As Cappy Ricks was wont to remark, Mr. Skinner could “get” one before one could “get” one's self.
“Get out of my office, you infernal rowdy,” he yelled loud enough to awaken Cappy Ricks next door. Then he clinched with Matt Peasley.
“A good fight,” said Cappy Ricks half an hour after Matt Peasley had been pried away from Mr. Skinner and forced to listen to reason, “is the grandest thing in life. Now there's that crazy boy gone out in a rage just because he had the presumption to tangle with me in a business deal and get dog-gone well licked! He put it all over me yesterday, thinking I couldn't protect myself. Well, he knows better now, Skinner; he knows better now! In-fer-nal young scoundrel! Wow, but wasn't he a wild man, Skinner? Wasn't he though?” And Cappy Ricks chuckled.
“You have probably cured him of sucking eggs,” Mr. Skinner observed enigmatically.
“Well, I handed the young pup a dose of cayenne pepper, at any rate,” Cappy bragged, “and I wouldn't have missed doing it for a cool hundred thousand. Why, Skinner, a man might as well retire from business when he gets so weak and feeble and soft-headed he doesn't know how to protect himself in the clinches and break-aways.”

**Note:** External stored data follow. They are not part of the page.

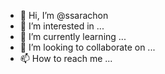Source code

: - 👋 Hi, I’m @ssarachon
- 👀 I’m interested in ...
- 🌱 I’m currently learning ...
- 💞️ I’m looking to collaborate on ...
- 📫 How to reach me ...

<!---
ssarachon/ssarachon is a ✨ special ✨ repository because its `README.md` (this file) appears on your GitHub profile.
You can click the Preview link to take a look at your changes.
--->
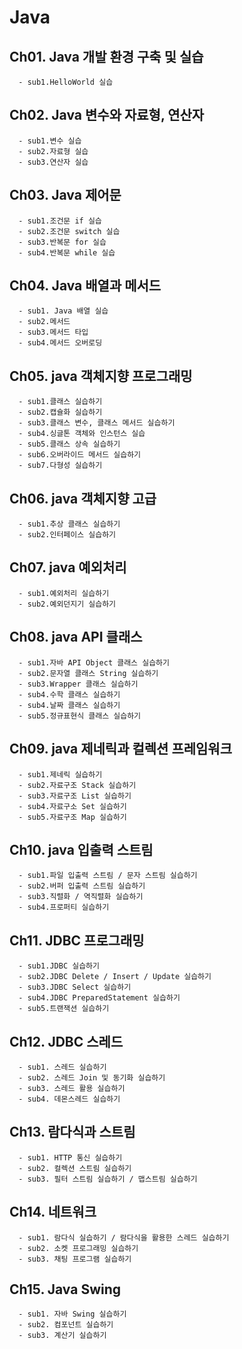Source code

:# Java

## Ch01. Java 개발 환경 구축 및 실습
      - sub1.HelloWorld 실습
      
## Ch02. Java 변수와 자료형, 연산자
      - sub1.변수 실습
      - sub2.자료형 실습
      - sub3.연산자 실습 
      
## Ch03. Java 제어문
      - sub1.조건문 if 실습
      - sub2.조건문 switch 실습
      - sub3.반복문 for 실습
      - sub4.반복문 while 실습
      
## Ch04. Java 배열과 메서드
      - sub1. Java 배열 실습
      - sub2.메서드
      - sub3.메서드 타입
      - sub4.메서드 오버로딩
      
## Ch05. java 객체지향 프로그래밍
      - sub1.클래스 실습하기
      - sub2.캡슐화 실습하기
      - sub3.클래스 변수, 클래스 메서드 실습하기
      - sub4.싱글톤 객체와 인스턴스 실습
      - sub5.클래스 상속 실습하기
      - sub6.오버라이드 메서드 실습하기
      - sub7.다형성 실습하기
## Ch06. java 객체지향 고급
      - sub1.추상 클래스 실습하기
      - sub2.인터페이스 실습하기
## Ch07. java 예외처리
      - sub1.예외처리 실습하기
      - sub2.예외던지기 실습하기
## Ch08. java API 클래스
      - sub1.자바 API Object 클래스 실습하기
      - sub2.문자열 클래스 String 실습하기	
      - sub3.Wrapper 클래스 실습하기	
      - sub4.수학 클래스 실습하기
      - sub4.날짜 클래스 실습하기
      - sub5.정규표현식 클래스 실습하기
## Ch09. java 제네릭과 컬렉션 프레임워크
      - sub1.제네릭 실습하기
      - sub2.자료구조 Stack 실습하기
      - sub3.자료구조 List 실습하기
      - sub4.자료구소 Set 실습하기
      - sub5.자료구조 Map 실습하기
## Ch10. java 입출력 스트림
      - sub1.파일 입출력 스트림 / 문자 스트림 실습하기
      - sub2.버퍼 입출력 스트림 실습하기
      - sub3.직렬화 / 역직렬화 실습하기 
      - sub4.프로퍼티 실습하기 
## Ch11. JDBC 프로그래밍
      - sub1.JDBC 실습하기
      - sub2.JDBC Delete / Insert / Update 실습하기
      - sub3.JDBC Select 실습하기
      - sub4.JDBC PreparedStatement 실습하기
      - sub5.트랜잭션 실습하기 
## Ch12. JDBC 스레드
      - sub1. 스레드 실습하기
      - sub2. 스레드 Join 및 동기화 실습하기
      - sub3. 스레드 활용 실습하기
      - sub4. 데몬스레드 실습하기
## Ch13. 람다식과 스트림
      - sub1. HTTP 통신 실습하기
      - sub2. 컬렉션 스트림 실습하기
      - sub3. 필터 스트림 실습하기 / 맵스트림 실습하기
## Ch14. 네트워크
      - sub1. 람다식 실습하기 / 람다식을 활용한 스레드 실습하기
      - sub2. 소켓 프로그래밍 실습하기
      - sub3. 채팅 프로그램 실습하기 
## Ch15. Java Swing
      - sub1. 자바 Swing 실습하기
      - sub2. 컴포넌트 실습하기
      - sub3. 계산기 실습하기 

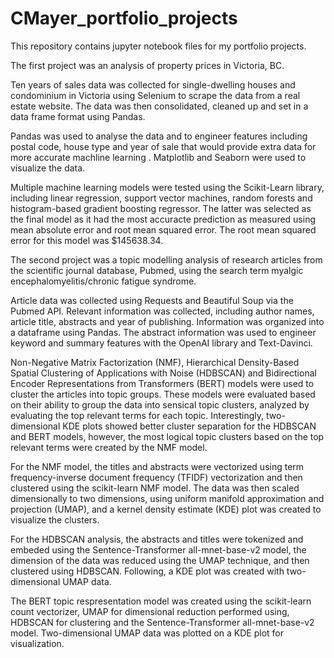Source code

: # CMayer_portfolio_projects

This repository contains jupyter notebook files for my portfolio projects.

The first project was an analysis of property prices in Victoria, BC. 

Ten years of sales data was collected for single-dwelling houses and condominium in Victoria using Selenium to scrape the data from a real estate website.  The data was then consolidated, cleaned up and set in a data frame format using Pandas.

Pandas was used to analyse the data and to engineer features including postal code, house type and year of sale that would provide extra data for more accurate machline learning . Matplotlib and Seaborn were used to visualize the data.

Multiple machine learning models were tested using the Scikit-Learn library, including linear regression, support vector machines, random forests and histogram-based gradient boosting regressor. The latter was selected as the final model as it had the most accuracte prediction as measured using mean absolute error and root mean squared error. The root mean squared error for this model was $145638.34.

The second project was a topic modelling analysis of research articles from the scientific journal database, Pubmed, using the search term myalgic encephalomyelitis/chronic fatigue syndrome.

Article data was collected using Requests and Beautiful Soup via the Pubmed API. Relevant information was collected, including author names, article title, abstracts and year of publishing. Information was organized into a dataframe using Pandas.  The abstract information was used to engineer keyword and summary features with the OpenAI library and Text-Davinci. 

Non-Negative Matrix Factorization (NMF), Hierarchical Density-Based Spatial Clustering of Applications with Noise (HDBSCAN) and Bidirectional Encoder Representations from Transformers (BERT) models were used to cluster the articles into topic groups. These models were evaluated based on their ability to group the data into sensical topic clusters, analyzed by evaluating the top relevant terms for each topic. Interestingly, two-dimensional KDE plots showed better cluster separation for the HDBSCAN and BERT models, however, the most logical topic clusters based on the top relevant terms were created by the NMF model.

For the NMF model, the titles and abstracts were vectorized using term frequency-inverse document frequency (TFIDF) vectorization and then clustered using the scikit-learn NMF model. The data was then scaled dimensionally to two dimensions, using uniform manifold approximation and projection (UMAP), and a kernel density estimate (KDE) plot was created to visualize the clusters.  

For the HDBSCAN analysis, the abstracts and titles were tokenized and embeded using the Sentence-Transformer all-mnet-base-v2 model, the dimension of the data was reduced using the UMAP technique, and then clustered using HDBSCAN. Following, a KDE plot was created with two-dimensional UMAP data.

The BERT topic respresentation model was created using the scikit-learn count vectorizer, UMAP for dimensional reduction performed using, HDBSCAN for clustering and the Sentence-Transformer all-mnet-base-v2 model.  Two-dimensional UMAP data was plotted on a KDE plot for visualization.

Mr. Skinner smiled. “The old dog for the cold scent,” he suggested.
“You bet,” Cappy cackled triumphantly. “Skinner, my dear boy, what are we paying you?”
“Ten thousand a year, sir.”
“Not enough money. Hereafter pay yourself twelve thousand. Tut, tut. Not a peep out of you, sir, not a peep. If you do, Skinner, you'll spoil the happiest day I've known in twenty years.”